Segment Open
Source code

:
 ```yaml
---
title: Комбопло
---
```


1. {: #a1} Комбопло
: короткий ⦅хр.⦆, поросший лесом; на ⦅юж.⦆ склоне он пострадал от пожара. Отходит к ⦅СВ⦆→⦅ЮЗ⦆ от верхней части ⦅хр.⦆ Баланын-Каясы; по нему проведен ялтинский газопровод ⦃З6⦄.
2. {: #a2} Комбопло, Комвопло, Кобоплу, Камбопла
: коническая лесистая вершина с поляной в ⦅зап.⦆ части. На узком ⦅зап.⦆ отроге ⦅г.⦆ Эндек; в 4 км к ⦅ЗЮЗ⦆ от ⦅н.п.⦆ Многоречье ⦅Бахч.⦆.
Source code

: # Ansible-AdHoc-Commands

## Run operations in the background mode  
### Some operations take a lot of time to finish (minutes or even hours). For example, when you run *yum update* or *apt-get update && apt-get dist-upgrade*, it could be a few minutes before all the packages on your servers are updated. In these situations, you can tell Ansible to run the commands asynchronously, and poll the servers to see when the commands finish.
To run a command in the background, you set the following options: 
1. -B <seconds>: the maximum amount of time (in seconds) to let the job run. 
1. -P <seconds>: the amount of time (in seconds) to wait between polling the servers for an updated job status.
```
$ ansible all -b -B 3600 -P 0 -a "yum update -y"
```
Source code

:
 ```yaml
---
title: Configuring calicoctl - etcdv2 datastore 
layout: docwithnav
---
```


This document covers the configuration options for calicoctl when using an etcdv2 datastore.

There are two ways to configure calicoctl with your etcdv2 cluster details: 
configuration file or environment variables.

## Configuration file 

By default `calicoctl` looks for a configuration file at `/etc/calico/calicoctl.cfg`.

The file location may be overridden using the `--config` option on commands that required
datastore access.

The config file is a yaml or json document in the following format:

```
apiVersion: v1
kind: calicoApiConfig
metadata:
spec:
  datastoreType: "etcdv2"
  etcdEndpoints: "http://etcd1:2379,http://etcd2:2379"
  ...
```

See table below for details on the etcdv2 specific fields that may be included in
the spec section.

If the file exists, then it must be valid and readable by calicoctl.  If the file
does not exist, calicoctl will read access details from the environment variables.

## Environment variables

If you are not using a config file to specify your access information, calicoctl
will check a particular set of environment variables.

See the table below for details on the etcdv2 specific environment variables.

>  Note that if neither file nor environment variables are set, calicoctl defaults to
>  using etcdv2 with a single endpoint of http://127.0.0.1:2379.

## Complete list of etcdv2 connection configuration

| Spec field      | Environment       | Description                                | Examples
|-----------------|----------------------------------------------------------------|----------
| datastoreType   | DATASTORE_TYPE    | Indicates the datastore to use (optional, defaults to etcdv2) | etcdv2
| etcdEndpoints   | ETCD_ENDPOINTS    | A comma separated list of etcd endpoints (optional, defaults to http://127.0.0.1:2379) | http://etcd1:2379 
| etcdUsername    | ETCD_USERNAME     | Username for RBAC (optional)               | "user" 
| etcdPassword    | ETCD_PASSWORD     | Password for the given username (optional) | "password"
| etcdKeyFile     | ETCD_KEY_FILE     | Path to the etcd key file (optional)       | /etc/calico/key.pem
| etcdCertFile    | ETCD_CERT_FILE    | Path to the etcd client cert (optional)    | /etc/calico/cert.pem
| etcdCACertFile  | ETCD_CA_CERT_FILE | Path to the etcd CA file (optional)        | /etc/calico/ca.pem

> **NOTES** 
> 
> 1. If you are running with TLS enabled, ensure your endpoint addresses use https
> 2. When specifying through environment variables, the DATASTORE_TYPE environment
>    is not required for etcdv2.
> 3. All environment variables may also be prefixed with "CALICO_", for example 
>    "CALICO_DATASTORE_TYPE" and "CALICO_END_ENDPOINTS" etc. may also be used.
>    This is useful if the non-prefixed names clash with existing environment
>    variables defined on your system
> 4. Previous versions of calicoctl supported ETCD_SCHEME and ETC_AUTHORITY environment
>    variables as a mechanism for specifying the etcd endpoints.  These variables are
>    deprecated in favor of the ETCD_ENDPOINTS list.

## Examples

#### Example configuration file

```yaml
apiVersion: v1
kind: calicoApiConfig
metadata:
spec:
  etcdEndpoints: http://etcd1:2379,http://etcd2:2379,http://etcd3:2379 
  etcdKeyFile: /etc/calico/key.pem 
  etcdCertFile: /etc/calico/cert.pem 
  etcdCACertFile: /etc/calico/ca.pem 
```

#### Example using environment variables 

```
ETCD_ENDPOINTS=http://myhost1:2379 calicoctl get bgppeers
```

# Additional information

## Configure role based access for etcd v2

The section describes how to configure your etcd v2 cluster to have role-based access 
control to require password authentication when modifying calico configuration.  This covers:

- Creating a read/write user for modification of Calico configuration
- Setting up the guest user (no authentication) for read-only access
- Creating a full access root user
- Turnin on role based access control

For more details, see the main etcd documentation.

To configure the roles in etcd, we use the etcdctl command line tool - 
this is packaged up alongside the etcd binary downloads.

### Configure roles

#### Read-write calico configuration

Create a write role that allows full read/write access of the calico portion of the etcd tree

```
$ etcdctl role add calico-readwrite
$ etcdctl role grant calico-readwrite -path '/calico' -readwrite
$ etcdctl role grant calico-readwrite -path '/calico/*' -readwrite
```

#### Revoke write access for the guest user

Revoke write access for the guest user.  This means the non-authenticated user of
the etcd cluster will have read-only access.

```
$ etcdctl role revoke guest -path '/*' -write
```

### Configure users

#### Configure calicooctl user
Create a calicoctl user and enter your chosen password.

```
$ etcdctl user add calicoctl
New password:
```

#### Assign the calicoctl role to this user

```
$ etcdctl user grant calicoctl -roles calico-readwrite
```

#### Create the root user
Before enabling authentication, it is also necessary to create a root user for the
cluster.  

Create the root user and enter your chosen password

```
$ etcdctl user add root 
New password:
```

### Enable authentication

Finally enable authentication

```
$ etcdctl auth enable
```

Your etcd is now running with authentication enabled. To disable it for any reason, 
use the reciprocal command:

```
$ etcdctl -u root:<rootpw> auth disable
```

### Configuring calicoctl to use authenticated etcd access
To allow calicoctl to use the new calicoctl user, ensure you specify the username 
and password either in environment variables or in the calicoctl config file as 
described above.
Segment Closed
■ **WHAT IS NEEDED**:
Go through the material above, and wherever a line holds the word "specific", copy it.

■ **YOUR RESPONSE**:
See table below for details on the etcdv2 specific fields that may be included in
See the table below for details on the etcdv2 specific environment variables.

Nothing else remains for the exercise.